Recent phishing scams reach student inboxes

Story by Caitlyn Baker, Staff Writer

Baker University students have seen an increase in phishing emails and hacks in recent months, raising concern about the security of the university’s current email system. In response to such concerns, the university’s IT department has been working to both secure current breaches and combat future attacks.

Executive Director of Technology and Information Security Gary Schieber and his team have looked into new security systems that would catch attempts before they reach students. In September of 2020, the IT department implemented a new security management appliance called Cisco Online Email Security.

While commenting on the system and looking at the most recent 30-day report, Schieber explained that of the 1.7 million emails that came through the security system, only 232,000 were considered safe enough to be sent into inboxes.

Additionally, the system flagged and prevented 22.3 thousand phishing attempts that would have otherwise reached students. While the system is more complex than what Microsoft typically provides, there are still limitations to what this appliance can detect.

“I wish we had more solutions in place and more solutions that we can implement, but we’re trying to do the best we can,” Schieber said. “We’ve implemented this tool which has helped, but it’s still not going to help when a student’s email gets hacked.”

Baker University Junior Kerrigan Hartzell has been a recent victim of a hacker’s attempt not once, but twice in the past few months.
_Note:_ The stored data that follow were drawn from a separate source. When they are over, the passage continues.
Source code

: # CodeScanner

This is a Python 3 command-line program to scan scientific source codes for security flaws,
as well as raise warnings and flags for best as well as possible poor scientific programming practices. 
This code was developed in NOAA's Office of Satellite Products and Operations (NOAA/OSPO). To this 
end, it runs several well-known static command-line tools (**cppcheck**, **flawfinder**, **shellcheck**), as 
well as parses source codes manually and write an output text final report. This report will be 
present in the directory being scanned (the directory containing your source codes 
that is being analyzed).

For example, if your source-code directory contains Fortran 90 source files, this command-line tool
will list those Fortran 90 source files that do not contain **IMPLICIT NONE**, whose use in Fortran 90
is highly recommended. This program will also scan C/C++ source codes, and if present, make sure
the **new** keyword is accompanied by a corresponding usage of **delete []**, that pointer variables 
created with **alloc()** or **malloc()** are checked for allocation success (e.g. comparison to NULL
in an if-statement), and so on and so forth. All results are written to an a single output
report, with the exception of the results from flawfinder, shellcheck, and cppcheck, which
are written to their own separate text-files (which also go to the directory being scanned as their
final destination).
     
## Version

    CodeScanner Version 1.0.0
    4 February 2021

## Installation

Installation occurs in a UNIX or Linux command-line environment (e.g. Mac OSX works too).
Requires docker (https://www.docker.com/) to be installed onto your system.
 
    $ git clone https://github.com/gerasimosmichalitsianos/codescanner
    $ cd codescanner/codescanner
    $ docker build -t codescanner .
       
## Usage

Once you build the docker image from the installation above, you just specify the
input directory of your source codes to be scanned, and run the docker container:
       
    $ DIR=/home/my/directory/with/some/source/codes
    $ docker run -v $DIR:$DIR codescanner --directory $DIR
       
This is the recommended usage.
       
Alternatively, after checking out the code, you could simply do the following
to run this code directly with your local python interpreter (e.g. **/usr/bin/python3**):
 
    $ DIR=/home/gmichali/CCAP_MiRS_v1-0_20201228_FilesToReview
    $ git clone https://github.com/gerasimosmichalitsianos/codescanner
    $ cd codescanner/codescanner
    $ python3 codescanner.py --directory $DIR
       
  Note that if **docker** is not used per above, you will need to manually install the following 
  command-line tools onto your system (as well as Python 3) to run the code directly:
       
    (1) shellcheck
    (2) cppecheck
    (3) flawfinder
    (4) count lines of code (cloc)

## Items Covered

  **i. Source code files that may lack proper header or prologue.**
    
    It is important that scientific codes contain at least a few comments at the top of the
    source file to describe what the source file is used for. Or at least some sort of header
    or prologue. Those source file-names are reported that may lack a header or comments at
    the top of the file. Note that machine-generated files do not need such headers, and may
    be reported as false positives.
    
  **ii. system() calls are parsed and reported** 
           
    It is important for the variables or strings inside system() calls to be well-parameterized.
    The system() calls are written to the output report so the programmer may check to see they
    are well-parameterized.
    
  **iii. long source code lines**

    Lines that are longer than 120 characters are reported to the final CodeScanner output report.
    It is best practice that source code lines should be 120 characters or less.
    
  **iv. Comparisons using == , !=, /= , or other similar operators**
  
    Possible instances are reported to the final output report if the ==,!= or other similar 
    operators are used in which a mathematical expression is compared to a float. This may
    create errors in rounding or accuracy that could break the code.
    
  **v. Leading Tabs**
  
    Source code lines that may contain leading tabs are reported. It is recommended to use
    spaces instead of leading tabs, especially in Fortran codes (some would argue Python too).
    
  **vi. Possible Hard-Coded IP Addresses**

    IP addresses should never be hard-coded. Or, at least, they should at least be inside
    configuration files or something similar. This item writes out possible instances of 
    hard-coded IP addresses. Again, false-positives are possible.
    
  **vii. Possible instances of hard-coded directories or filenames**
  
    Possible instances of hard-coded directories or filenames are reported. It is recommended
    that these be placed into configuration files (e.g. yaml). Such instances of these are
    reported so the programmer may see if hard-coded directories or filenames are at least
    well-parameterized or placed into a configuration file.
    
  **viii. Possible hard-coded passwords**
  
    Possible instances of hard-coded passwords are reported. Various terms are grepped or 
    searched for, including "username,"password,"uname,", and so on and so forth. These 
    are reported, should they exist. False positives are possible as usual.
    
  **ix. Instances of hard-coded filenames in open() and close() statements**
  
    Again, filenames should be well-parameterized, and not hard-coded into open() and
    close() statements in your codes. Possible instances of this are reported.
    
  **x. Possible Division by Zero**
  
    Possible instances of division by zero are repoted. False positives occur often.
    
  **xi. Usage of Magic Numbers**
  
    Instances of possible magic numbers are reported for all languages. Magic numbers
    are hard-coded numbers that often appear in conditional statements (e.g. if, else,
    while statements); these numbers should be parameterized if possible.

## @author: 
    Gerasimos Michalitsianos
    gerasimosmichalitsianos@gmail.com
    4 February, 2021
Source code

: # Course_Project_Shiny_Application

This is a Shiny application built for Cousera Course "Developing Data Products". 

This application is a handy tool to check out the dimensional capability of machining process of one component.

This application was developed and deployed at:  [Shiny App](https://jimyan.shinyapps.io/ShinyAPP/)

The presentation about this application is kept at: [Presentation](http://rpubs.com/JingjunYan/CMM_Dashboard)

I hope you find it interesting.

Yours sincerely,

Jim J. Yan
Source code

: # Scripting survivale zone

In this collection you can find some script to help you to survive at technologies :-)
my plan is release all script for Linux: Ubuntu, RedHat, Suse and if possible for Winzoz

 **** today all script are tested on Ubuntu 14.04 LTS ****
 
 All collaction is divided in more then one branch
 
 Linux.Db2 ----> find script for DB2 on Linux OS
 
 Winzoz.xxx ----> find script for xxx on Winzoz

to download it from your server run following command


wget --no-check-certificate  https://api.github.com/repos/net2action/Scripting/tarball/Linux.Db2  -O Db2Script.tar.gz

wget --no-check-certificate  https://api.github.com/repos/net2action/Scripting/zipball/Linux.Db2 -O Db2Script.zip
The first time, Hartzell noticed she was not receiving emails that should have been in her inbox. This problem cued her to contact IT to resolve the situation.

The second occurrence, however, was not brought to her attention until she received text messages from friends asking if she sent a suspicious email. Hartzell then realized that her account had been hacked for a second time.

“It wasn’t just my email. They had my whole Microsoft account,” Hartzell said. “When I realized I got hacked I went on to check all my Microsoft apps and there were files opened from a long time ago that I didn’t open. That was concerning to me because what if I had more of my information in those documents? It made me think a lot about what I keep on my accounts.”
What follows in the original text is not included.